Proximal Suspensory Surgery Information
Injury to the proximal region (origin or top) of the hind-limb suspensory ligament is a common problem in performance horses. The surgical treatment for this condition involves removing a portion of the nerve (the deep branch of the lateral plantar nerve) that innervates (supplies) the proximal suspensory ligament. A small incision is made on the back of the horse’s leg below the hock and a portion of the nerve is removed. Following this the incisions are closed with absorbable sutures under the skin and skin staples and the limb is dressed. At B&W Equine Hospital the surgery is performed by one of two specialist surgeons assisted by a team of nurses. The surgery is performed under a general anesthetic monitored by a veterinary surgeon.
What to expect
- We will ask that you bring your horse to the hospital the day before its surgery in order for it to settle in and be prepared appropriately.
- If your horse is insured we advise that you contact your insurance company before surgery to notify them of the plan; some insurance companies require a report from us prior to surgery.
- A pre-operative blood sample will be taken and run in our in-house laboratory to identify any underlying problems that might increase the risk of the general anaesthetic or surgery.

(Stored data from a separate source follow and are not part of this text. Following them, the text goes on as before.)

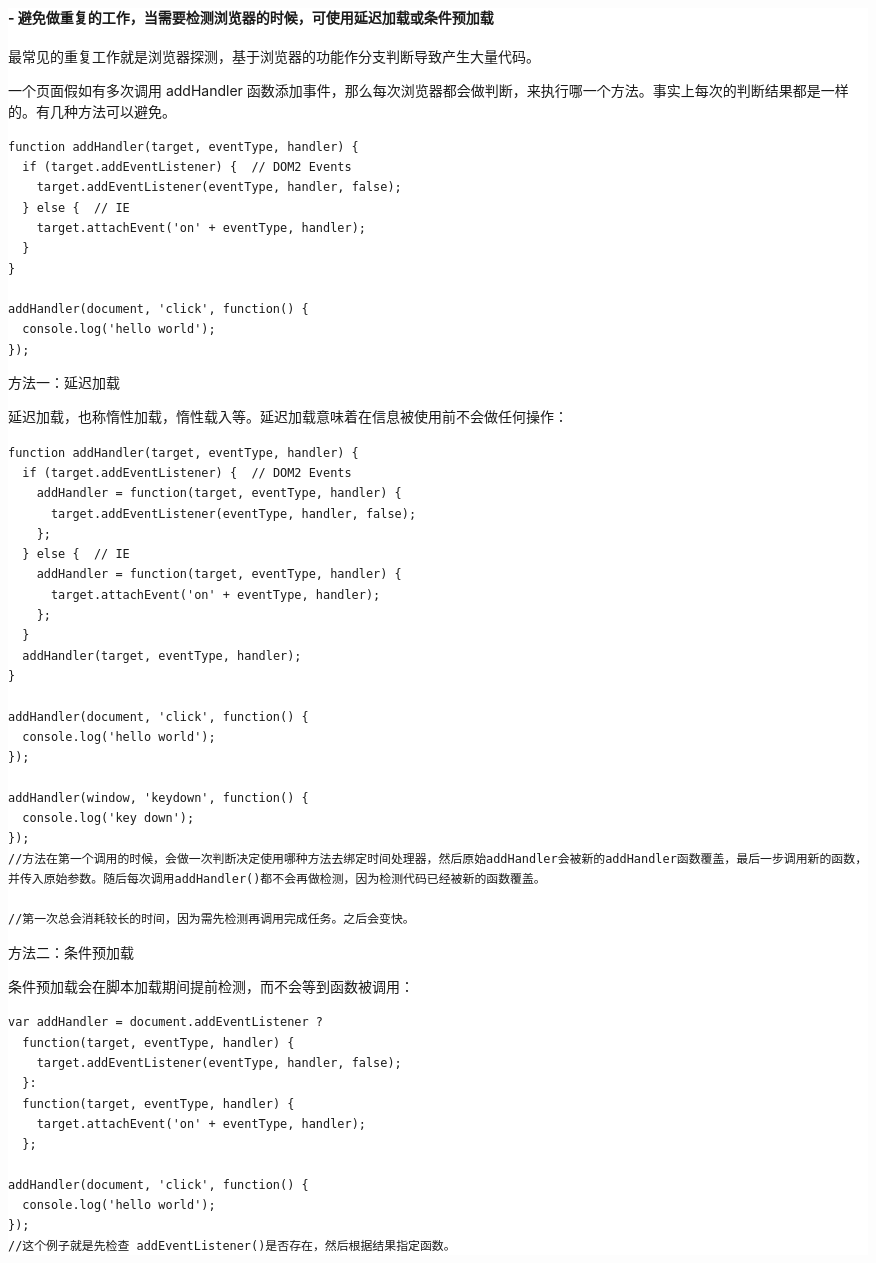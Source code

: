 #### - 避免做重复的工作，当需要检测浏览器的时候，可使用延迟加载或条件预加载

最常见的重复工作就是浏览器探测，基于浏览器的功能作分支判断导致产生大量代码。

一个页面假如有多次调用 addHandler 函数添加事件，那么每次浏览器都会做判断，来执行哪一个方法。事实上每次的判断结果都是一样的。有几种方法可以避免。

```
function addHandler(target, eventType, handler) { 
  if (target.addEventListener) {  // DOM2 Events
    target.addEventListener(eventType, handler, false);
  } else {  // IE
    target.attachEvent('on' + eventType, handler);
  }
}   

addHandler(document, 'click', function() {
  console.log('hello world');
});
```

方法一：延迟加载

延迟加载，也称惰性加载，惰性载入等。延迟加载意味着在信息被使用前不会做任何操作：

```
function addHandler(target, eventType, handler) { 
  if (target.addEventListener) {  // DOM2 Events
    addHandler = function(target, eventType, handler) {
      target.addEventListener(eventType, handler, false);
    };
  } else {  // IE
    addHandler = function(target, eventType, handler) {
      target.attachEvent('on' + eventType, handler);
    };
  }
  addHandler(target, eventType, handler);
}    

addHandler(document, 'click', function() {
  console.log('hello world');
});

addHandler(window, 'keydown', function() {
  console.log('key down');
});
//方法在第一个调用的时候，会做一次判断决定使用哪种方法去绑定时间处理器，然后原始addHandler会被新的addHandler函数覆盖，最后一步调用新的函数，并传入原始参数。随后每次调用addHandler()都不会再做检测，因为检测代码已经被新的函数覆盖。

//第一次总会消耗较长的时间，因为需先检测再调用完成任务。之后会变快。
```
方法二：条件预加载

条件预加载会在脚本加载期间提前检测，而不会等到函数被调用：

```
var addHandler = document.addEventListener ? 
  function(target, eventType, handler) {
    target.addEventListener(eventType, handler, false);
  }:
  function(target, eventType, handler) {
    target.attachEvent('on' + eventType, handler);
  };    

addHandler(document, 'click', function() {
  console.log('hello world');
});
//这个例子就是先检查 addEventListener()是否存在，然后根据结果指定函数。

```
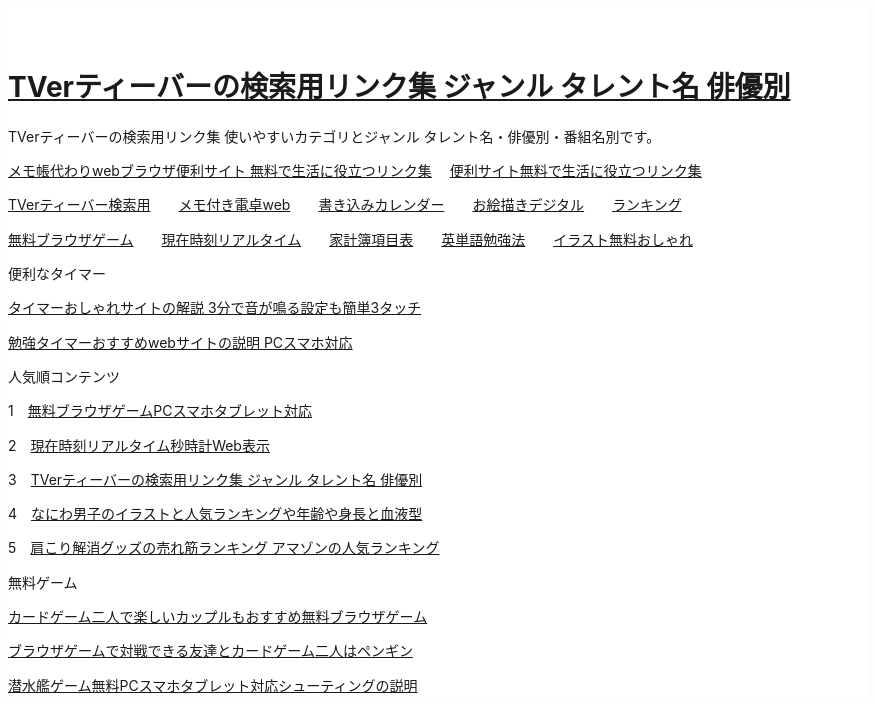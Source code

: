 <!DOCTYPE html>
<html lang="ja">
<head>
  <meta charset="UTF-8">
　　　　<meta name="description" content="TVerティーバーの検索用リンク集です。カテゴリとジャンル タレント名・俳優別にしてワンタッチで簡単に検索できるよう便利なサイトにしました">
        <meta name="keywords" content="TVer,検索用,リンク集,ティーバー">
         <meta name="viewport" content="width=device-width,initial-scale=1.0">
         <meta name="google-adsense-account" content="ca-pub-3701488620779249">
         <link rel="stylesheet" href="/css/c.css" media="all">
        <title>TVerティーバーの検索用リンク集 ジャンル タレント名 俳優別</title>
<script async src="https://pagead2.googlesyndication.com/pagead/js/adsbygoogle.js?client=ca-pub-3701488620779249"
     crossorigin="anonymous"></script>
</head>

<script async src="https://www.googletagmanager.com/gtag/js?id=G-5D799GZERM"></script>
<script>
  window.dataLayer = window.dataLayer || [];
  function gtag(){dataLayer.push(arguments);}
  gtag('js', new Date());

  gtag('config', 'G-5D799GZERM');
</script>
<body>
<div id="container">
<div id="banner">
<h1><a href="https://memoc.pages.dev/tver/">TVerティーバーの検索用リンク集 ジャンル タレント名 俳優別</a></h1>
<div class="blockbody"><p>TVerティーバーの検索用リンク集 使いやすいカテゴリとジャンル タレント名・俳優別・番組名別です。</p>
  <p><a href="https://memoc.pages.dev/">メモ帳代わりwebブラウザ便利サイト 無料で生活に役立つリンク集</a>
　<a href="https://memoc.pages.dev/inlink/" target="_blank">便利サイト無料で生活に役立つリンク集</a></p>
<p><a href="https://memoc.pages.dev/tver/" target="_blank">TVerティーバー検索用</a>　　<a href="https://memoc.pages.dev/memode/" target="_blank">メモ付き電卓web</a>　　<a href="https://memoc.pages.dev/y998s/" target="_blank">書き込みカレンダー</a>　　<a href="https://memoc.pages.dev/y999/" target="_blank">お絵描きデジタル</a>　　<a href="https://memoc.pages.dev/rank/" target="_blank">ランキング</a></p><p><a href="https://memoc.pages.dev/game1/" target="_blank">無料ブラウザゲーム</a>　　<a href="https://memoc.pages.dev/tokei/" target="_blank">現在時刻リアルタイム</a>　　<a href="https://memoc.pages.dev/y997/" target="_blank">家計簿項目表</a>　　<a href="https://memoc.pages.dev/y10k2/" target="_blank">英単語勉強法</a>　　<a href="https://memoc.pages.dev/illust/" target="_blank">イラスト無料おしゃれ</a></p>
          </div>
        </div>
        <div id="links-left">
<div class="sidetitle">便利なタイマー</div>
<div class="side">
<p><a href="https://memoc.pages.dev/yzpa1/" target="_blank">タイマーおしゃれサイトの解説 3分で音が鳴る設定も簡単3タッチ</a></p>
<p><a href="https://memoc.pages.dev/yzp1/" target="_blank">勉強タイマーおすすめwebサイトの説明 PCスマホ対応</a></p>
</div>
         <div class="sidetitle">人気順コンテンツ</div>
        <div class="side">
<p>1　<a href="https://memoc.pages.dev/game1/" target="_blank">無料ブラウザゲームPCスマホタブレット対応</a></p>
<p>2　<a href="https://memoc.pages.dev/tokei/" target="_blank">現在時刻リアルタイム秒時計Web表示</a></p>
<p>3　<a href="https://memoc.pages.dev/tver/" target="_blank">TVerティーバーの検索用リンク集 ジャンル タレント名 俳優別</a></p>
<p>4　<a href="https://memoc.pages.dev/naniwa/" target="_blank">なにわ男子のイラストと人気ランキングや年齢や身長と血液型</a></p>
<p>5　<a href="https://memoc.pages.dev/rank2/" target="_blank">肩こり解消グッズの売れ筋ランキング アマゾンの人気ランキング</a></p>
</div>
         <div class="sidetitle">無料ゲーム</div>
        <div class="side">
<p><a href="https://memoc.pages.dev/y3c2/" target="_blank">カードゲーム二人で楽しいカップルもおすすめ無料ブラウザゲーム</a></p>
<p><a href="https://memoc.pages.dev/taisengame/" target="_blank">ブラウザゲームで対戦できる友達とカードゲーム二人はペンギン</a></p>
<p><a href="https://memoc.pages.dev/sensuikangame1/" target="_blank">潜水艦ゲーム無料PCスマホタブレット対応シューティングの説明</a></p>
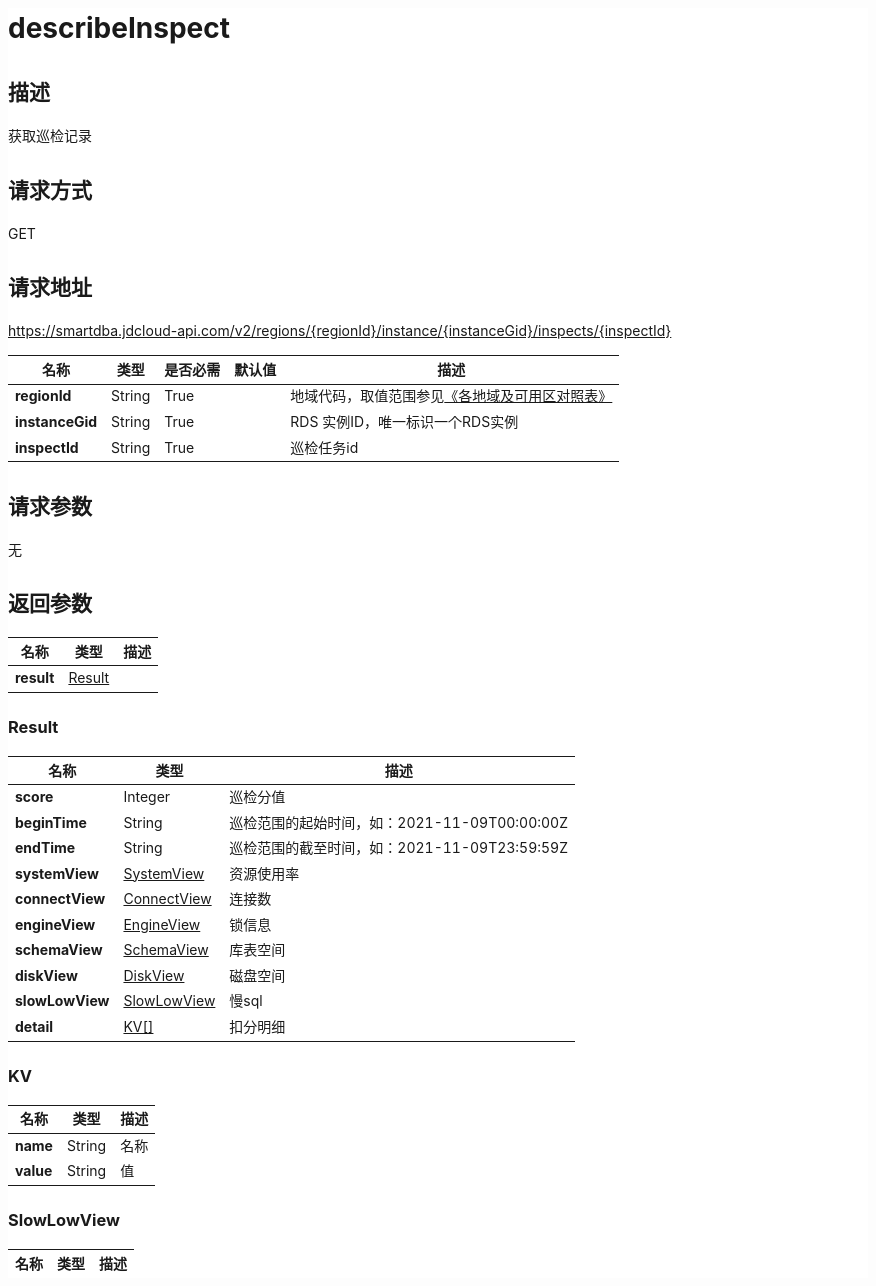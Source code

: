 # describeInspect


## 描述
获取巡检记录

## 请求方式
GET

## 请求地址
https://smartdba.jdcloud-api.com/v2/regions/{regionId}/instance/{instanceGid}/inspects/{inspectId}

|名称|类型|是否必需|默认值|描述|
|---|---|---|---|---|
|**regionId**|String|True| |地域代码，取值范围参见[《各地域及可用区对照表》](../Enum-Definitions/Regions-AZ.md)|
|**instanceGid**|String|True| |RDS 实例ID，唯一标识一个RDS实例|
|**inspectId**|String|True| |巡检任务id|

## 请求参数
无


## 返回参数
|名称|类型|描述|
|---|---|---|
|**result**|[Result](#result)| |

### <div id="Result">Result</div>
|名称|类型|描述|
|---|---|---|
|**score**|Integer|巡检分值|
|**beginTime**|String|巡检范围的起始时间，如：2021-11-09T00:00:00Z|
|**endTime**|String|巡检范围的截至时间，如：2021-11-09T23:59:59Z|
|**systemView**|[SystemView](#systemview)|资源使用率|
|**connectView**|[ConnectView](#connectview)|连接数|
|**engineView**|[EngineView](#engineview)|锁信息|
|**schemaView**|[SchemaView](#schemaview)|库表空间|
|**diskView**|[DiskView](#diskview)|磁盘空间|
|**slowLowView**|[SlowLowView](#slowlowview)|慢sql|
|**detail**|[KV[]](#kv)|扣分明细|
### <div id="KV">KV</div>
|名称|类型|描述|
|---|---|---|
|**name**|String|名称|
|**value**|String|值|
### <div id="SlowLowView">SlowLowView</div>
|名称|类型|描述|
|---|---|---|
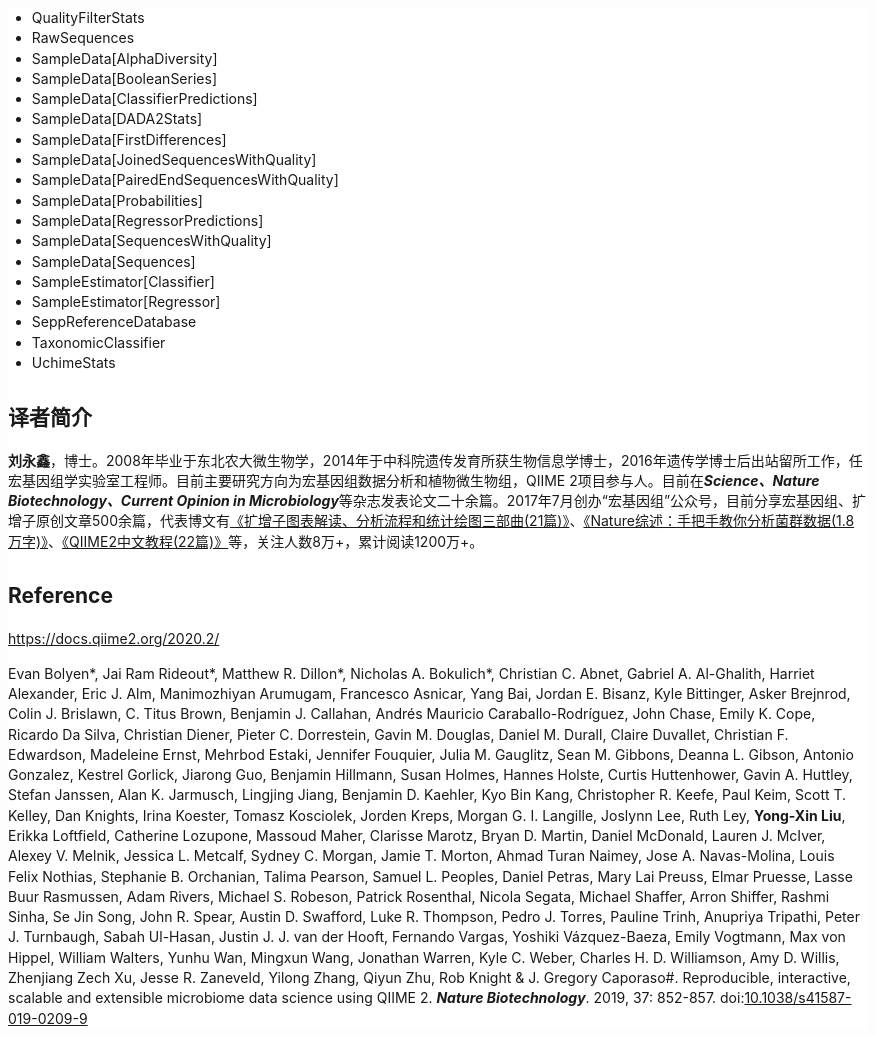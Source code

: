 - QualityFilterStats
- RawSequences
- SampleData[AlphaDiversity]
- SampleData[BooleanSeries]
- SampleData[ClassifierPredictions]
- SampleData[DADA2Stats]
- SampleData[FirstDifferences]
- SampleData[JoinedSequencesWithQuality]
- SampleData[PairedEndSequencesWithQuality]
- SampleData[Probabilities]
- SampleData[RegressorPredictions]
- SampleData[SequencesWithQuality]
- SampleData[Sequences]
- SampleEstimator[Classifier]
- SampleEstimator[Regressor]
- SeppReferenceDatabase
- TaxonomicClassifier
- UchimeStats

## 译者简介

**刘永鑫**，博士。2008年毕业于东北农大微生物学，2014年于中科院遗传发育所获生物信息学博士，2016年遗传学博士后出站留所工作，任宏基因组学实验室工程师。目前主要研究方向为宏基因组数据分析和植物微生物组，QIIME 2项目参与人。目前在***Science、Nature Biotechnology、Current Opinion in Microbiology***等杂志发表论文二十余篇。2017年7月创办“宏基因组”公众号，目前分享宏基因组、扩增子原创文章500余篇，代表博文有[《扩增子图表解读、分析流程和统计绘图三部曲(21篇)》](https://mp.weixin.qq.com/s/u7PQn2ilsgmA6Ayu-oP1tw)、[《Nature综述：手把手教你分析菌群数据(1.8万字)》](https://mp.weixin.qq.com/s/F8Anj9djawaFEUQKkdE1lg)、[《QIIME2中文教程(22篇)》](https://mp.weixin.qq.com/s/UFLNaJtFPH-eyd1bLRiPTQ)等，关注人数8万+，累计阅读1200万+。

## Reference

https://docs.qiime2.org/2020.2/

Evan Bolyen*, Jai Ram Rideout*, Matthew R. Dillon*, Nicholas A. Bokulich*, Christian C. Abnet, Gabriel A. Al-Ghalith, Harriet Alexander, Eric J. Alm, Manimozhiyan Arumugam, Francesco Asnicar, Yang Bai, Jordan E. Bisanz, Kyle Bittinger, Asker Brejnrod, Colin J. Brislawn, C. Titus Brown, Benjamin J. Callahan, Andrés Mauricio Caraballo-Rodríguez, John Chase, Emily K. Cope, Ricardo Da Silva, Christian Diener, Pieter C. Dorrestein, Gavin M. Douglas, Daniel M. Durall, Claire Duvallet, Christian F. Edwardson, Madeleine Ernst, Mehrbod Estaki, Jennifer Fouquier, Julia M. Gauglitz, Sean M. Gibbons, Deanna L. Gibson, Antonio Gonzalez, Kestrel Gorlick, Jiarong Guo, Benjamin Hillmann, Susan Holmes, Hannes Holste, Curtis Huttenhower, Gavin A. Huttley, Stefan Janssen, Alan K. Jarmusch, Lingjing Jiang, Benjamin D. Kaehler, Kyo Bin Kang, Christopher R. Keefe, Paul Keim, Scott T. Kelley, Dan Knights, Irina Koester, Tomasz Kosciolek, Jorden Kreps, Morgan G. I. Langille, Joslynn Lee, Ruth Ley, **Yong-Xin Liu**, Erikka Loftfield, Catherine Lozupone, Massoud Maher, Clarisse Marotz, Bryan D. Martin, Daniel McDonald, Lauren J. McIver, Alexey V. Melnik, Jessica L. Metcalf, Sydney C. Morgan, Jamie T. Morton, Ahmad Turan Naimey, Jose A. Navas-Molina, Louis Felix Nothias, Stephanie B. Orchanian, Talima Pearson, Samuel L. Peoples, Daniel Petras, Mary Lai Preuss, Elmar Pruesse, Lasse Buur Rasmussen, Adam Rivers, Michael S. Robeson, Patrick Rosenthal, Nicola Segata, Michael Shaffer, Arron Shiffer, Rashmi Sinha, Se Jin Song, John R. Spear, Austin D. Swafford, Luke R. Thompson, Pedro J. Torres, Pauline Trinh, Anupriya Tripathi, Peter J. Turnbaugh, Sabah Ul-Hasan, Justin J. J. van der Hooft, Fernando Vargas, Yoshiki Vázquez-Baeza, Emily Vogtmann, Max von Hippel, William Walters, Yunhu Wan, Mingxun Wang, Jonathan Warren, Kyle C. Weber, Charles H. D. Williamson, Amy D. Willis, Zhenjiang Zech Xu, Jesse R. Zaneveld, Yilong Zhang, Qiyun Zhu, Rob Knight & J. Gregory Caporaso#. Reproducible, interactive, scalable and extensible microbiome data science using QIIME 2. ***Nature Biotechnology***. 2019, 37: 852-857. doi:[10.1038/s41587-019-0209-9](https://doi.org/10.1038/s41587-019-0209-9)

- A full clinical examination of your horse is performed, including careful examination of their heart and lungs.
- If no significant abnormalities are detected a small patch will be clipped on your horse’s neck and an intravenous jugular catheter will be placed to enable quick intravenous access during the surgery and administration of medications.
- Shoes are removed at this stage, to reduce the risk of self- injury during recovery from the general anaesthetic. If you would prefer your farrier can remove the shoes before your horse comes in.
- The horse is groomed and the surgical site is clipped and has a preliminary scrub.
- In order to reduce the risk of complications, a short period of starvation is necessary pre-operatively.
- On the day of surgery, preparation of your horse will begin roughly an hour before surgery. The surgical site will be scrubbed further and the pre-anaesthetic medication including a sedative, antibiotic and painkiller are given half an hour before surgery.
- Your horse will then be taken to the padded induction box where anaesthesia will be induced. Once anaesthetised, a mechanical hoist is used to lift the horse onto the operating table.
- At the end of surgery, your horse will be moved into the padded recovery box and given oxygen. The recovery is monitored carefully and any assistance given as necessary. Recovery time varies from horse to horse.
- You will receive a phone call as soon as your horse is up after the general anaesthetic. This is normally from a member of the reception team as the surgeon often stays in theatre to begin the next case.
- Once the horse has recovered sufficiently, he or she will be taken back to the stables and fed a series of mashes.
- We advise that owners do not visit on the day of surgery.
- Your horse will be carefully monitored post-operatively to ensure it remains comfortable. Colic is one of the complications occasionally seen in the post-operative period. Once your horse begins passing droppings we will start to re-introduce hay to their diet.
- You will receive a phone call from the surgeon later on in the day giving you a full update on the surgery itself. This call can sometimes be quite late in the evening if it has been a busy day of operating, or if emergencies arise.
- Horses undergoing a neurectomy often remain in the hospital for 48 hours post-operatively, in order for them to be monitored closely and receive a course of intravenous antibiotics and painkillers.
- On discharge you will be given detailed written instructions that will include the plan for your horse’s recommended staple removal, management, exercise and re-examination.